The provider had not effectively logged or handled complaints according to their policy. The complaints policy did not have all the information people needed to escalate concerns if they were not happy with the response from the provider. We made a recommendation about this.

People told us they were well treated, and staff were kind and caring towards them. People were treated with dignity and respect by staff. However, the provider had not treated people with dignity and respect and had not treated people in a caring manner through the failure to provide safe, effective, responsive and well-led care.

People received support to prepare and cook meals and drinks to meet their nutritional and hydration needs. People directed their own care. Staff encouraged and supported people to maintain their independence.
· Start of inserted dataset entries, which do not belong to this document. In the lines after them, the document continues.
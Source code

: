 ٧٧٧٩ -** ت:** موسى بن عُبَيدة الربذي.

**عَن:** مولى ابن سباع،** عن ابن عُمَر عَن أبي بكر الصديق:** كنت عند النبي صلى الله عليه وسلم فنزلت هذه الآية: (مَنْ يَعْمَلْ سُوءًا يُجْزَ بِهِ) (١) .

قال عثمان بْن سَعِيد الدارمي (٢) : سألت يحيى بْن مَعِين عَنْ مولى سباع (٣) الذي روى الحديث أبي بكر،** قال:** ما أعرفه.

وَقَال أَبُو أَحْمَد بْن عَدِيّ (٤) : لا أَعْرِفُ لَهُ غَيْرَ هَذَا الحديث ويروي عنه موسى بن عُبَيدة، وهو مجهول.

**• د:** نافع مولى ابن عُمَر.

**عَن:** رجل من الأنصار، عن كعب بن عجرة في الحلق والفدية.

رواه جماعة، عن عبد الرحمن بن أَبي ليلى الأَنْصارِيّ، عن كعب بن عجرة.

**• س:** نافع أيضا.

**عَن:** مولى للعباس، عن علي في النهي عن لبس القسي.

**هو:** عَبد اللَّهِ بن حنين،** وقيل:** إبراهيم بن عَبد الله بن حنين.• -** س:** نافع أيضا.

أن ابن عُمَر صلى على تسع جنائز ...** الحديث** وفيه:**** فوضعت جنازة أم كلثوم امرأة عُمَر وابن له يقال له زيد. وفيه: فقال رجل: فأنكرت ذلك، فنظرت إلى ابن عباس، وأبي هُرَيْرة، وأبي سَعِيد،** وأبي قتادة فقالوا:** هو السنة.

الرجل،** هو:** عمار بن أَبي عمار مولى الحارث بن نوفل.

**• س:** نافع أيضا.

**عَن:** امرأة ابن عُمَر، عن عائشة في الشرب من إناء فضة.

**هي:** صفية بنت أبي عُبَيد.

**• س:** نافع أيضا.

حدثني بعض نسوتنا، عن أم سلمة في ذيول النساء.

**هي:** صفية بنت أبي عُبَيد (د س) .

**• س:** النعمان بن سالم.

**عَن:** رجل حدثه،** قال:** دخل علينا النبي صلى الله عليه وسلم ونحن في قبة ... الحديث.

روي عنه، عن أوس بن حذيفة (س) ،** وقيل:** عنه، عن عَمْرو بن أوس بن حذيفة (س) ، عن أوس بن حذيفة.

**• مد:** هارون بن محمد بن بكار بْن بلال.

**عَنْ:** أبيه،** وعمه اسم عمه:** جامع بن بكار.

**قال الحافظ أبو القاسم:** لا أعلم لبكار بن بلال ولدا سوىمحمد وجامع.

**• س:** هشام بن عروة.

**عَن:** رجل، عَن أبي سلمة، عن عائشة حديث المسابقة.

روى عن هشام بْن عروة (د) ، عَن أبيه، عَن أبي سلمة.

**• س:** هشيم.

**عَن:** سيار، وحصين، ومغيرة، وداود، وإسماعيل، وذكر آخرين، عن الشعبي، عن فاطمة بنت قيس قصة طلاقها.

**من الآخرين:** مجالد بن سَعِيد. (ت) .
People were supported to have maximum choice and control of their lives and staff supported them in the least restrictive way possible and in their best interests; the policies and systems in the service supported this practice. People told us they had control of their lives and made choices and decisions. People’s communication needs were met.

For more details, please see the full report which is on the CQC website at www.cqc.org.uk

Rating at last inspection

This service was registered with us on 17 October 2017 and this is the first inspection. The service was not providing any personal care until September 2018.

Why we inspected

This was a planned inspection based on our current inspection programme.

Enforcement

We have identified breaches in relation to medicines management, risk management, infection control, safe recruitment, keeping people safe from abuse, training and support for staff, failure to assess and plan care to meet people’s needs and failure to put in place systems to monitor and improve the service.

Full information about CQC’s regulatory response to the more serious concerns found during inspections is added to reports after any representations and appeals have been concluded.

Follow up

We will meet with the provider following this report being published to discuss how they will make changes to ensure they improve their rating to at least good. We will work with the local authority to monitor progress. We will return to visit as per our re-inspection programme. If we receive any concerning information we may inspect sooner.

Special Measures

The overall rating for this service is ‘Inadequate’ and the service is therefore in ‘special measures’. This means we will keep the service under review and, if we do not propose to cancel the provider’s registration, we will re-inspect within 6 months to check for significant improvements.

If the provider has not made enough improvement within this timeframe. And there is still a rating of inadequate for any key question or overall rating, we will take action in line with our enforcement procedures. This will mean we will begin the process of preventing the provider from operating this service. This will usually lead to cancellation of their registration or to varying the conditions the registration.

For adult social care services, the maximum time for being in special measures will usually be no more than 12 months. If the service has demonstrated improvements when we inspect it. And it is no longer rated as inadequate for any of the five key questions it will no longer be in special measures.